Single line illustration of an older woman being guided by a caregiver
These notable reads cover patient safety, dementia prevention and more
by Meg Herndon

Looking for an interesting book to read? We’ve got you covered. Below are four books that have landed in our inbox about topics like aging, dementia and caregiver safety.

The Quiet Shift

By Nicole B. Simpson and contributor Sharon Stanford

In “The Quiet Shift,” Simpson and Stanford encourage readers to be proactive in understanding how to manage family finances to maintain healthy family relationships.

“Aging parents in a family can detrimentally impact the economic and emotional status of the parents themselves, their primary caregivers (who are usually their children) and their grandchildren—three generations,” Simpson said.

Simpson offers readers a series of stories and reflections on change, challenge and power—and her belief that when people prepare for the future emotionally and economically, they can build a legacy that will illuminate the richness and potential of those around them.

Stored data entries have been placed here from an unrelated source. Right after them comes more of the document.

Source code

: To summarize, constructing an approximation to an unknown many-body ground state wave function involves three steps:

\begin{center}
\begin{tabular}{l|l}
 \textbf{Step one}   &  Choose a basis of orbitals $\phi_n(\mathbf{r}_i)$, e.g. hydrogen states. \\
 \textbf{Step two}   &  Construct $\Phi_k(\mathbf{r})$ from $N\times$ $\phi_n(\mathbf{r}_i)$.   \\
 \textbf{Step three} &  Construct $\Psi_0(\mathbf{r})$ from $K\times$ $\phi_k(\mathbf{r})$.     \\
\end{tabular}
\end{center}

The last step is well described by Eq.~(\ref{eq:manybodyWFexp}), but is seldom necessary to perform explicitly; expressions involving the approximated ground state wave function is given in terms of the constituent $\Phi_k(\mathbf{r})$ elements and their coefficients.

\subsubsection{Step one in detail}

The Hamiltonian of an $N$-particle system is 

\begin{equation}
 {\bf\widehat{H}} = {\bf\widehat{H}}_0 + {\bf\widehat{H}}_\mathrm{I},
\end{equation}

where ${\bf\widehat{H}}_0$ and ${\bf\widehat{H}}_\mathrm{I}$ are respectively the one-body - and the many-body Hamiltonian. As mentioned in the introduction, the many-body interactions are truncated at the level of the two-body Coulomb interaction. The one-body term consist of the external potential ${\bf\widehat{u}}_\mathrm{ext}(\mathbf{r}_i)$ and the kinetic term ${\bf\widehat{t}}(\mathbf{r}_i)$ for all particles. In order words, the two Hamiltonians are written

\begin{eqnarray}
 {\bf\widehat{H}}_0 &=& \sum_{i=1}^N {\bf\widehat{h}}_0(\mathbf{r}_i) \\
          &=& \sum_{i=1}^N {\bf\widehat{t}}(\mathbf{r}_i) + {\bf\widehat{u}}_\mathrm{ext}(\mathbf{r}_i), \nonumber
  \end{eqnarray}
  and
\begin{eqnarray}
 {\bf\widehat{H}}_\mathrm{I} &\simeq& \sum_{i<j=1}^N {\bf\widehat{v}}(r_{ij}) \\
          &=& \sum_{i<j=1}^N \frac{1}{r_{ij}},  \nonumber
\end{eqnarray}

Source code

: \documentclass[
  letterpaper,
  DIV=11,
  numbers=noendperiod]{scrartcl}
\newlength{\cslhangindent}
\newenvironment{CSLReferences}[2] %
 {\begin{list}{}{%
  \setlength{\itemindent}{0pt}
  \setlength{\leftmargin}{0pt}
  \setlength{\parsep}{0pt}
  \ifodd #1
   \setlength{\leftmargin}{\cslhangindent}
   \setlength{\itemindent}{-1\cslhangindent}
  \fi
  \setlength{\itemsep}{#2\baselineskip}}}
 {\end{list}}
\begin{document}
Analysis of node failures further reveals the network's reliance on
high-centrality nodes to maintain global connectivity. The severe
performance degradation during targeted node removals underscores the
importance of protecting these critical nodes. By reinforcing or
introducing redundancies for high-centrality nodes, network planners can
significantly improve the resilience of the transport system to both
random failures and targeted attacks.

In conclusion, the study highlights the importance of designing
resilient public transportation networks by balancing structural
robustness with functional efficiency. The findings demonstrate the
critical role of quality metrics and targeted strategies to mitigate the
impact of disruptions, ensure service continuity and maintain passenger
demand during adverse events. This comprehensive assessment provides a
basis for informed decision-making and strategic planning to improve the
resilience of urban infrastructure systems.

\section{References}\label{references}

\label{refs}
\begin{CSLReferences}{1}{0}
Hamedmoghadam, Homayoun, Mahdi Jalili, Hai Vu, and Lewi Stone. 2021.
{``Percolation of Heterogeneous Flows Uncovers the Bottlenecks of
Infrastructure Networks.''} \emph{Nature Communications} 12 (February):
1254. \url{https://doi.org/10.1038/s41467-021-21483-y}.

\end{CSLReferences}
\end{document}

The Journey’s End: An Investigation into Death and Dying in Modern America

By Michael Doring Connelly

In this new book, Connelly, a 40-plus-year health care veteran and former CEO of Mercy Health, details how people can have more control and dignity in the final phases of their lives.

The book covers topics including:

  • Many older patients are not getting what they want in respect to end-of-life care
  • Older patients should have palliative care consults before aggressive end-of-life treatments.
  • Why health policies routinely pay for futile attempts to avoid death but don’t cover effective, needed and much less expensive social support services—and steps for reform.
  • How senior citizens and anyone grappling with a grave disease need to clearly express their wishes for dying—with details on feeding tubes, ventilators and more—and document their preferences in a cell phone video, if not an official advance directive.

Dementia Prevention: Using Your Head to Save Your Brain (A Johns Hopkins Press Health Book)

By Emily Clionsky and Mitchell Clionsky

Emily and Mitchell Clionsky are a physician and neuropsychologist couple who have cared for their own parents with dementia, created a test used by doctors to measure cognitive function and treated more than 25,000 patients with cognitive impairment. In “Dementia Prevention,” they combine the most current scientific findings about Alzheimer’s disease and other dementias with their experience to present a practical guide that empowers the reader to improve their brain’s future.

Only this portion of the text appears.